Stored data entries
= = = = = = =

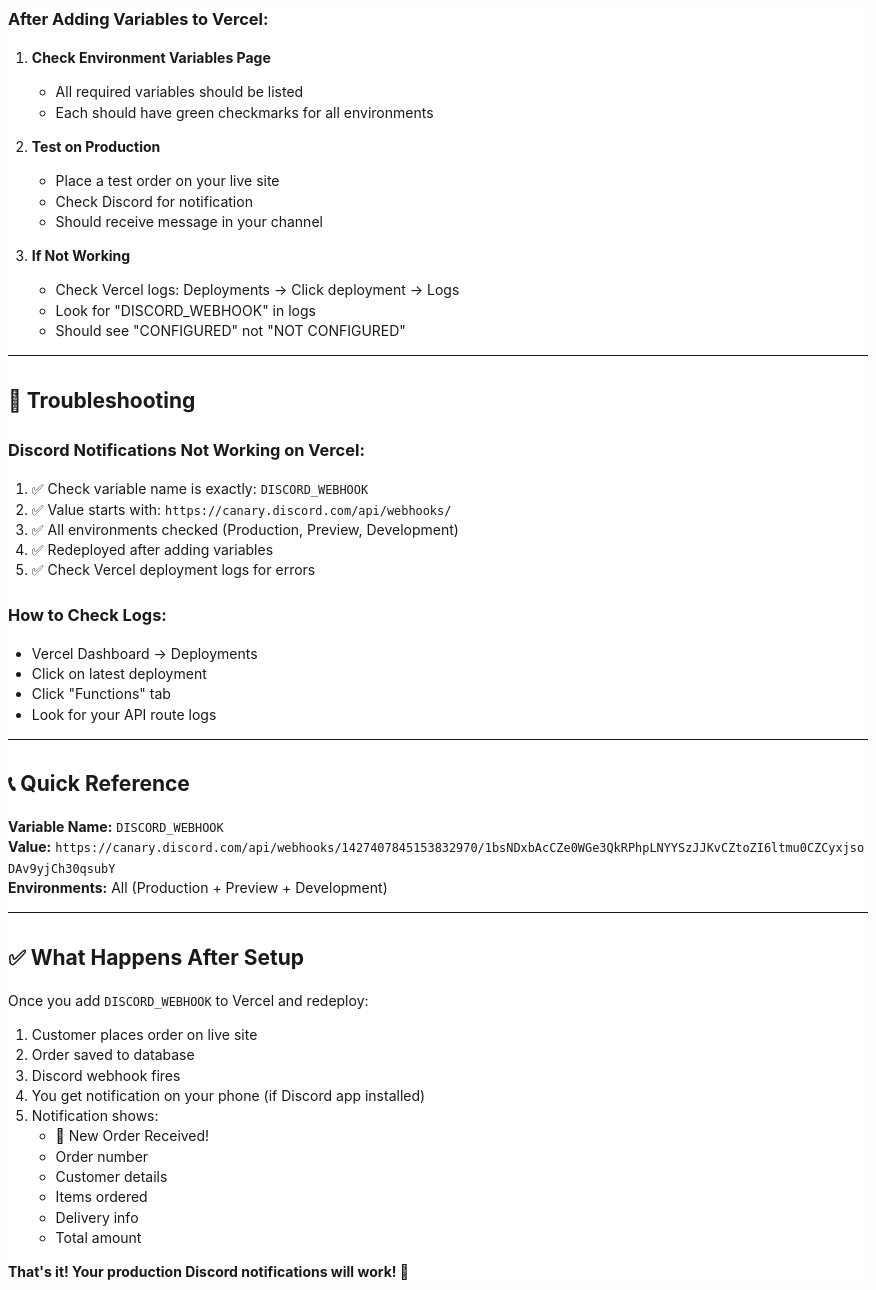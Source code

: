 ### After Adding Variables to Vercel:

1. **Check Environment Variables Page**
   - All required variables should be listed
   - Each should have green checkmarks for all environments

2. **Test on Production**
   - Place a test order on your live site
   - Check Discord for notification
   - Should receive message in your channel

3. **If Not Working**
   - Check Vercel logs: Deployments → Click deployment → Logs
   - Look for "DISCORD_WEBHOOK" in logs
   - Should see "CONFIGURED" not "NOT CONFIGURED"

---

## 🐛 **Troubleshooting**

### Discord Notifications Not Working on Vercel:

1. ✅ Check variable name is exactly: `DISCORD_WEBHOOK`
2. ✅ Value starts with: `https://canary.discord.com/api/webhooks/`
3. ✅ All environments checked (Production, Preview, Development)
4. ✅ Redeployed after adding variables
5. ✅ Check Vercel deployment logs for errors

### How to Check Logs:
- Vercel Dashboard → Deployments
- Click on latest deployment
- Click "Functions" tab
- Look for your API route logs

---

## 📞 **Quick Reference**

**Variable Name:** `DISCORD_WEBHOOK`  
**Value:** `https://canary.discord.com/api/webhooks/1427407845153832970/1bsNDxbAcCZe0WGe3QkRPhpLNYYSzJJKvCZtoZI6ltmu0CZCyxjsoDAv9yjCh30qsubY`  
**Environments:** All (Production + Preview + Development)  

---

## ✅ **What Happens After Setup**

Once you add `DISCORD_WEBHOOK` to Vercel and redeploy:

1. Customer places order on live site
2. Order saved to database
3. Discord webhook fires
4. You get notification on your phone (if Discord app installed)
5. Notification shows:
   - 🎉 New Order Received!
   - Order number
   - Customer details
   - Items ordered
   - Delivery info
   - Total amount

**That's it! Your production Discord notifications will work! 🚀**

= = = = = = =

• [WHAT TO PRODUCE]
Pictures are to be left out; all else in the entries above is to be quoted exactly.

• [OUTPUT FOR THIS EXERCISE]
Source code

: ### After Adding Variables to Vercel:

1. **Check Environment Variables Page**
   - All required variables should be listed
   - Each should have green checkmarks for all environments

2. **Test on Production**
   - Place a test order on your live site
   - Check Discord for notification
   - Should receive message in your channel

3. **If Not Working**
   - Check Vercel logs: Deployments → Click deployment → Logs
   - Look for "DISCORD_WEBHOOK" in logs
   - Should see "CONFIGURED" not "NOT CONFIGURED"

---

## 🐛 **Troubleshooting**

### Discord Notifications Not Working on Vercel:

1. ✅ Check variable name is exactly: `DISCORD_WEBHOOK`
2. ✅ Value starts with: `https://canary.discord.com/api/webhooks/`
3. ✅ All environments checked (Production, Preview, Development)
4. ✅ Redeployed after adding variables
5. ✅ Check Vercel deployment logs for errors

### How to Check Logs:
- Vercel Dashboard → Deployments
- Click on latest deployment
- Click "Functions" tab
- Look for your API route logs

---

## 📞 **Quick Reference**

**Variable Name:** `DISCORD_WEBHOOK`  
**Value:** `https://canary.discord.com/api/webhooks/1427407845153832970/1bsNDxbAcCZe0WGe3QkRPhpLNYYSzJJKvCZtoZI6ltmu0CZCyxjsoDAv9yjCh30qsubY`  
**Environments:** All (Production + Preview + Development)  

---

## ✅ **What Happens After Setup**

Once you add `DISCORD_WEBHOOK` to Vercel and redeploy:

1. Customer places order on live site
2. Order saved to database
3. Discord webhook fires
4. You get notification on your phone (if Discord app installed)
5. Notification shows:
   - 🎉 New Order Received!
   - Order number
   - Customer details
   - Items ordered
   - Delivery info
   - Total amount

**That's it! Your production Discord notifications will work! 🚀**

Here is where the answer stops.